**What is expected:**
From the data below, repeat exactly the lines from the line with "expressing a model." to the line with "Yaml or JsonSchema, and", both included.

━━━ Supplied records

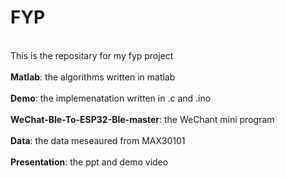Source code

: # FYP
<br> This is the repositary for my fyp project <br>
<br> **Matlab**: the algorithms written in matlab <br>
<br> **Demo**: the implemenatation written in .c and .ino <br>
<br> **WeChat-Ble-To-ESP32-Ble-master**: the WeChant mini program <br>
<br> **Data**: the data meseaured from MAX30101 <br>
<br> **Presentation**: the ppt and demo video <br>
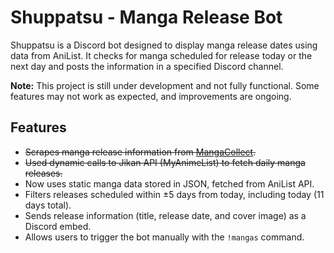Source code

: # Shuppatsu - Manga Release Bot

Shuppatsu is a Discord bot designed to display manga release dates using data from AniList. It checks for manga scheduled for release today or the next day and posts the information in a specified Discord channel.

**Note:** This project is still under development and not fully functional. Some features may not work as expected, and improvements are ongoing.

## Features

- ~~Scrapes manga release information from [MangaCollect](https://www.mangacollec.com/planning).~~
- ~~Used dynamic calls to Jikan API (MyAnimeList) to fetch daily manga releases.~~
- Now uses static manga data stored in JSON, fetched from AniList API.
- Filters releases scheduled within ±5 days from today, including today (11 days total).
- Sends release information (title, release date, and cover image) as a Discord embed.
- Allows users to trigger the bot manually with the `!mangas` command.
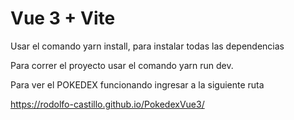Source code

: # Vue 3 + Vite

Usar el comando yarn install, para instalar todas las dependencias

Para correr el proyecto usar el comando yarn run dev.

Para ver el POKEDEX funcionando ingresar a la siguiente ruta

https://rodolfo-castillo.github.io/PokedexVue3/
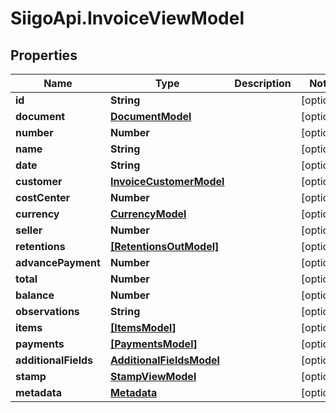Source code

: # SiigoApi.InvoiceViewModel

## Properties

Name | Type | Description | Notes
------------ | ------------- | ------------- | -------------
**id** | **String** |  | [optional] 
**document** | [**DocumentModel**](DocumentModel.md) |  | [optional] 
**number** | **Number** |  | [optional] 
**name** | **String** |  | [optional] 
**date** | **String** |  | [optional] 
**customer** | [**InvoiceCustomerModel**](InvoiceCustomerModel.md) |  | [optional] 
**costCenter** | **Number** |  | [optional] 
**currency** | [**CurrencyModel**](CurrencyModel.md) |  | [optional] 
**seller** | **Number** |  | [optional] 
**retentions** | [**[RetentionsOutModel]**](RetentionsOutModel.md) |  | [optional] 
**advancePayment** | **Number** |  | [optional] 
**total** | **Number** |  | [optional] 
**balance** | **Number** |  | [optional] 
**observations** | **String** |  | [optional] 
**items** | [**[ItemsModel]**](ItemsModel.md) |  | [optional] 
**payments** | [**[PaymentsModel]**](PaymentsModel.md) |  | [optional] 
**additionalFields** | [**AdditionalFieldsModel**](AdditionalFieldsModel.md) |  | [optional] 
**stamp** | [**StampViewModel**](StampViewModel.md) |  | [optional] 
**metadata** | [**Metadata**](Metadata.md) |  | [optional] 


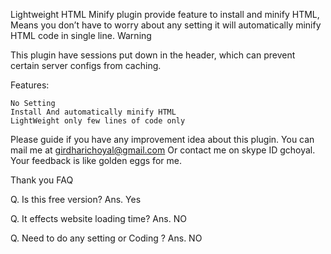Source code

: Lightweight HTML Minify plugin provide feature to install and minify HTML, Means you don’t have to worry about any setting it will automatically minify HTML code in single line.
Warning

This plugin have sessions put down in the header, which can prevent certain server configs from caching.

Features:

    No Setting
    Install And automatically minify HTML
    LightWeight only few lines of code only

Please guide if you have any improvement idea about this plugin.
You can mail me at girdharichoyal@gmail.com Or contact me on skype ID gchoyal.
Your feedback is like golden eggs for me.

Thank you
FAQ

Q. Is this free version?
Ans. Yes

Q. It effects website loading time?
Ans. NO

Q. Need to do any setting or Coding ?
Ans. NO
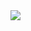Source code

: <img src="https://wakatime.com/share/@c6f24b18-dc8e-4105-b084-7ecfe3271165/6be99f00-c6b1-4f50-956b-c64b7b9f5a4c.svg"/>
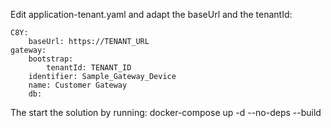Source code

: Edit application-tenant.yaml and adapt the baseUrl and the tenantId:

    C8Y:
        baseUrl: https://TENANT_URL
    gateway:
        bootstrap:
            tenantId: TENANT_ID
        identifier: Sample_Gateway_Device
        name: Customer Gateway
        db:

The start the solution by running:
    docker-compose up -d --no-deps --build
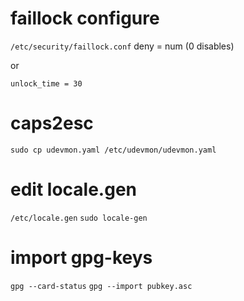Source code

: # faillock configure

`/etc/security/faillock.conf`
deny = num (0 disables)

or

`unlock_time = 30`



# caps2esc

`sudo cp udevmon.yaml /etc/udevmon/udevmon.yaml`

# edit locale.gen
`/etc/locale.gen`
`sudo locale-gen`


# import gpg-keys
`gpg --card-status`
`gpg --import pubkey.asc`

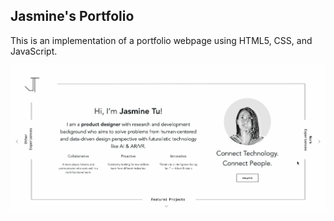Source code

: ## Jasmine's Portfolio

This is an implementation of a portfolio webpage using HTML5, CSS, and JavaScript.

<img src='jasmine portfolio walkthrough.gif' title='Screenshot' width='700' alt='Screenshot' />

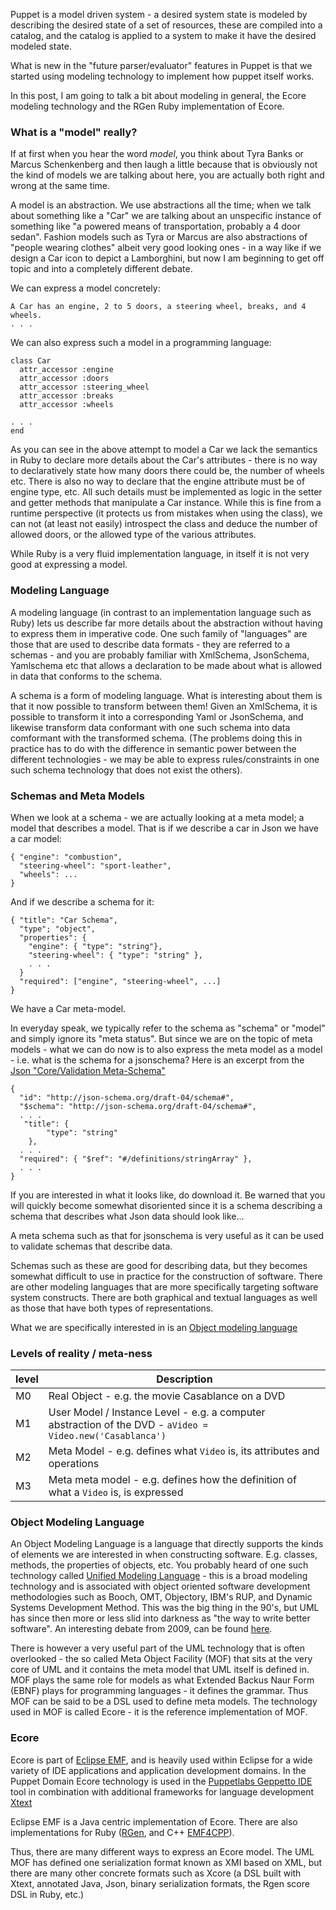 Puppet is a model driven system - a desired system state is modeled by describing the
desired state of a set of resources, these are compiled into a catalog, and the catalog is
applied to a system to make it have the desired modeled state.

What is new in the "future parser/evaluator" features in Puppet is that we started using modeling technology to implement how puppet itself works.

In this post, I am going to talk a bit about modeling in general, the Ecore modeling technology
and the RGen Ruby implementation of Ecore.

### What is a "model" really?

If at first when you hear the word *model*, you think about Tyra Banks or Marcus Schenkenberg and then laugh a little because that is obviously not the kind of models we are talking about here, you are actually both right and wrong at the same time.

A model is an abstraction. We use abstractions all the time; when we talk about something like a "Car" we are talking about an unspecific instance of something like "a powered means of transportation, probably a 4 door sedan". Fashion models such as Tyra or Marcus are also abstractions of "people wearing clothes" albeit very good looking ones - in a way like if we design a Car icon to depict a Lamborghini, but now I am beginning to get off topic and into a completely different debate.

We can express a model concretely:

    A Car has an engine, 2 to 5 doors, a steering wheel, breaks, and 4 wheels.
    . . .
    
We can also express such a model in a programming language:

    class Car
      attr_accessor :engine
      attr_accessor :doors
      attr_accessor :steering_wheel
      attr_accessor :breaks
      attr_accessor :wheels
      
    . . .
    end

As you can see in the above attempt to model a Car we lack the semantics in Ruby to declare
more details about the Car's attributes - there is no way to declaratively state 
how many doors there could be, the number of wheels etc. There is also no way to declare
that the engine attribute must be of engine type, etc. All such details must be implemented 
as logic in the setter and getter methods that manipulate a Car instance. While this is fine
from a runtime perspective (it protects us from mistakes when using the class), we can not
(at least not easily) introspect the class and deduce the number of allowed doors, or the allowed type of the various attributes.

While Ruby is a very fluid implementation language, in itself it is not very good at
expressing a model.

### Modeling Language

A modeling language (in contrast to an implementation language such as Ruby) lets us
describe far more details about the abstraction without having to express them in imperative
code. One such family of "languages" are those that are used to describe data formats - they
are referred to a schemas - and you are probably familiar with XmlSchema, JsonSchema, Yamlschema etc
that allows a declaration to be made about what is allowed in data that conforms to the schema.

A schema is a form of modeling language. What is interesting about them is that it now possible
to transform between them! Given an XmlSchema, it is possible to transform it into a corresponding
Yaml or JsonSchema, and likewise transform data conformant with one such schema into data comformant
with the transformed schema. (The problems doing this in practice has to do with the difference in semantic power between the different technologies - we may be able to express rules/constraints
in one such schema technology that does not exist the others).

### Schemas and Meta Models

When we look at a schema - we are actually looking at a meta model; a model that describes a model.
That is if we describe a car in Json we have a car model:

    { "engine": "combustion",
      "steering-wheel": "sport-leather",
      "wheels": ...
    }
    
And if we describe a schema for it:

    { "title": "Car Schema",
      "type"; "object",
      "properties": {
        "engine": { "type": "string"},
        "steering-wheel": { "type": "string" },
        . . .
      }
      "required": ["engine", "steering-wheel", ...]
    }
    
We have a Car meta-model.

In everyday speak, we typically refer to the schema as "schema" or "model" and simply ignore
its "meta status". But since we are on the topic of meta models - what we can do now is to
also express the meta model as a model - i.e. what is the schema for a jsonschema?
Here is an excerpt from the [Json "Core/Validation Meta-Schema"][1]

    {
      "id": "http://json-schema.org/draft-04/schema#",
      "$schema": "http://json-schema.org/draft-04/schema#",
      . . .
       "title": {
            "type": "string"
        },
      . . .
      "required": { "$ref": "#/definitions/stringArray" },
      . . .
    }

If you are interested in what it looks like, do download it. Be warned that you will quickly become
somewhat disoriented since it is a schema describing a schema that describes what Json data
should look like...

[1]:http://json-schema.org/documentation.html

A meta schema such as that for jsonschema is very useful as it can be used to validate schemas
that describe data.

Schemas such as these are good for describing data, but they becomes somewhat difficult to use
in practice for the construction of software. There are other modeling languages that are more specifically targeting software system constructs. There are both graphical and textual languages
as well as those that have both types of representations.

What we are specifically interested in is an [Object modeling language][2]

[2]:http://en.wikipedia.org/wiki/Object_modeling_language

### Levels of reality / meta-ness

| level | Description |
| --- | --- |
| M0 | Real Object - e.g. the movie Casablance on a DVD |
| M1 | User Model / Instance Level - e.g. a computer abstraction of the DVD - `aVideo = Video.new('Casablanca')` |
| M2 | Meta Model - e.g. defines what `Video` is, its attributes and operations |
| M3 | Meta meta model - e.g. defines how the definition of what a `Video` is, is expressed |


### Object Modeling Language

An Object Modeling Language is a language that directly supports the kinds of elements we are interested in when constructing software. E.g. classes, methods, the properties of objects, etc. You probably heard of one such technology called [Unified Modeling Language][3] - this is a broad modeling technology and is associated with object oriented software development methodologies such as Booch, OMT, Objectory, IBM's RUP, and Dynamic Systems Development Method. This was the big thing in the 90's, but UML has since then more or less slid into darkness as "the way to write better
software". An interesting debate from 2009, can be found [here][4].

[3]:http://en.wikipedia.org/wiki/Unified_Modeling_Language
[4]:http://codebetter.com/jeremymiller/2009/09/12/how-relevant-is-uml-modeling-today/

There is however a very useful part of the UML technology that is often overlooked - the so
called Meta Object Facility (MOF) that sits at the very core of UML and it contains the meta model
that UML itself is defined in. MOF plays the same role for models as what Extended Backus Naur Form (EBNF) plays for programming languages - it defines the grammar. Thus MOF can be said to be a DSL used to define meta models. The technology used in MOF is called Ecore - it is the reference implementation of MOF.

### Ecore

Ecore is part of [Eclipse EMF][5], and is heavily used within Eclipse for a wide variety of
IDE applications and application development domains. In the Puppet Domain Ecore technology is
used in the [Puppetlabs Geppetto IDE][7] tool in combination with additional frameworks for language development [Xtext][6]

[5]:http://en.wikipedia.org/wiki/Eclipse_Modeling_Framework
[6]:http://en.wikipedia.org/wiki/Xtext
[7]:http://puppetlabs.github.io/geppetto/
[8]:https://github.com/mthiede/rgen
[9]:https://code.google.com/p/emf4cpp/

Eclipse EMF is a Java centric implementation of Ecore. There are also implementations for
Ruby ([RGen][8], and C++ [EMF4CPP][9]).

Thus, there are many different ways to express an Ecore model. The UML MOF has defined one
serialization format known as XMI based on XML, but there are many other concrete formats such
as Xcore (a DSL built with Xtext, annotated Java, Json, binary serialization formats, the Rgen score
DSL in Ruby, etc.) 

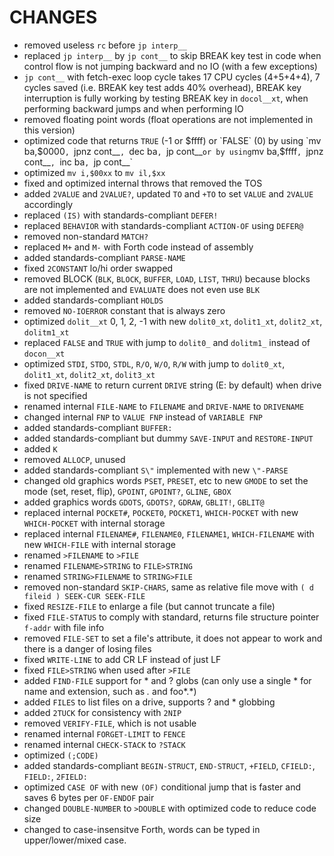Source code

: # CHANGES

- removed useless `rc` before `jp interp__`
- replaced `jp interp__` by `jp cont__` to skip BREAK key test in code when control flow is not jumping backward and no IO (with a few exceptions)
- `jp cont__` with fetch-exec loop cycle takes 17 CPU cycles (4+5+4+4), 7 cycles saved (i.e. BREAK key test adds 40% overhead), BREAK key interruption is fully working by testing BREAK key in `docol__xt`, when performing backward jumps and when performing IO
- removed floating point words (float operations are not implemented in this version)
- optimized code that returns `TRUE` (-1 or $ffff) or `FALSE` (0) by using `mv ba,$0000`, `jpnz cont__`, `dec ba`, `jp cont__` or by using `mv ba,$ffff`, `jpnz cont__`, `inc ba`, `jp cont__`
- optimized `mv i,$00xx` to `mv il,$xx`
- fixed and optimized internal throws that removed the TOS
- added `2VALUE` and `2VALUE?`, updated `TO` and `+TO` to set `VALUE` and `2VALUE` accordingly
- replaced `(IS)` with standards-compliant `DEFER!`
- replaced `BEHAVIOR` with standards-compliant `ACTION-OF` using `DEFER@`
- removed non-standard `MATCH?`
- replaced `M+` and `M-` with Forth code instead of assembly
- added standards-compliant `PARSE-NAME`
- fixed `2CONSTANT` lo/hi order swapped
- removed BLOCK (`BLK`, `BLOCK`, `BUFFER`, `LOAD`, `LIST`, `THRU`) because blocks are not implemented and `EVALUATE` does not even use `BLK`
- added standards-compliant `HOLDS`
- removed `NO-IOERROR` constant that is always zero
- optimized `dolit__xt` 0, 1, 2, -1 with new `dolit0_xt`, `dolit1_xt`, `dolit2_xt`, `dolitm1_xt`
- replaced `FALSE` and `TRUE` with jump to `dolit0_` and `dolitm1_` instead of `docon__xt`
- optimized `STDI`, `STDO`, `STDL`, `R/O`, `W/O`, `R/W` with jump to `dolit0_xt`, `dolit1_xt`, `dolit2_xt`, `dolit3_xt`
- fixed `DRIVE-NAME` to return current `DRIVE` string (E: by default) when drive is not specified
- renamed internal `FILE-NAME` to `FILENAME` and `DRIVE-NAME` to `DRIVENAME`
- changed internal `FNP` to `VALUE FNP` instead of `VARIABLE FNP`
- added standards-compliant `BUFFER:`
- added standards-compliant but dummy `SAVE-INPUT` and `RESTORE-INPUT`
- added `K`
- removed `ALLOCP`, unused
- added standards-compliant `S\"` implemented with new `\"-PARSE`
- changed old graphics words `PSET`, `PRESET`, etc to new `GMODE` to set the mode (set, reset, flip), `GPOINT`, `GPOINT?`, `GLINE`, `GBOX`
- added graphics words `GDOTS`, `GDOTS?`, `GDRAW`, `GBLIT!`, `GBLIT@`
- replaced internal `POCKET#`, `POCKET0`, `POCKET1`, `WHICH-POCKET` with new `WHICH-POCKET` with internal storage
- replaced internal `FILENAME#`, `FILENAME0`, `FILENAME1`, `WHICH-FILENAME` with new `WHICH-FILE` with internal storage
- renamed `>FILENAME` to `>FILE`
- renamed `FILENAME>STRING` to `FILE>STRING`
- renamed `STRING>FILENAME` to `STRING>FILE`
- removed non-standard `SKIP-CHARS`, same as relative file move with `( d fileid ) SEEK-CUR SEEK-FILE`
- fixed `RESIZE-FILE` to enlarge a file (but cannot truncate a file)
- fixed `FILE-STATUS` to comply with standard, returns file structure pointer `f-addr` with file info
- removed `FILE-SET` to set a file's attribute, it does not appear to work and there is a danger of losing files
- fixed `WRITE-LINE` to add CR LF instead of just LF
- fixed `FILE>STRING` when used after `>FILE`
- added `FIND-FILE` support for * and ? globs (can only use a single * for name and extension, such as *.* and foo*.*)
- added `FILES` to list files on a drive, supports ? and * globbing
- added `2TUCK` for consistency with `2NIP`
- removed `VERIFY-FILE`, which is not usable
- renamed internal `FORGET-LIMIT` to `FENCE`
- renamed internal `CHECK-STACK` to `?STACK`
- optimized `(;CODE)`
- added standards-compliant `BEGIN-STRUCT`, `END-STRUCT`, `+FIELD`, `CFIELD:`, `FIELD:`, `2FIELD:`
- optimized `CASE OF` with new `(OF)` conditional jump that is faster and saves 6 bytes per `OF-ENDOF` pair
- changed `DOUBLE-NUMBER` to `>DOUBLE` with optimized code to reduce code size
- changed to case-insensitve Forth, words can be typed in upper/lower/mixed case.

━━━━━━

**Your response:**
expressing a model.

### Modeling Language

A modeling language (in contrast to an implementation language such as Ruby) lets us
describe far more details about the abstraction without having to express them in imperative
code. One such family of "languages" are those that are used to describe data formats - they
are referred to a schemas - and you are probably familiar with XmlSchema, JsonSchema, Yamlschema etc
that allows a declaration to be made about what is allowed in data that conforms to the schema.

A schema is a form of modeling language. What is interesting about them is that it now possible
to transform between them! Given an XmlSchema, it is possible to transform it into a corresponding
Yaml or JsonSchema, and likewise transform data conformant with one such schema into data comformant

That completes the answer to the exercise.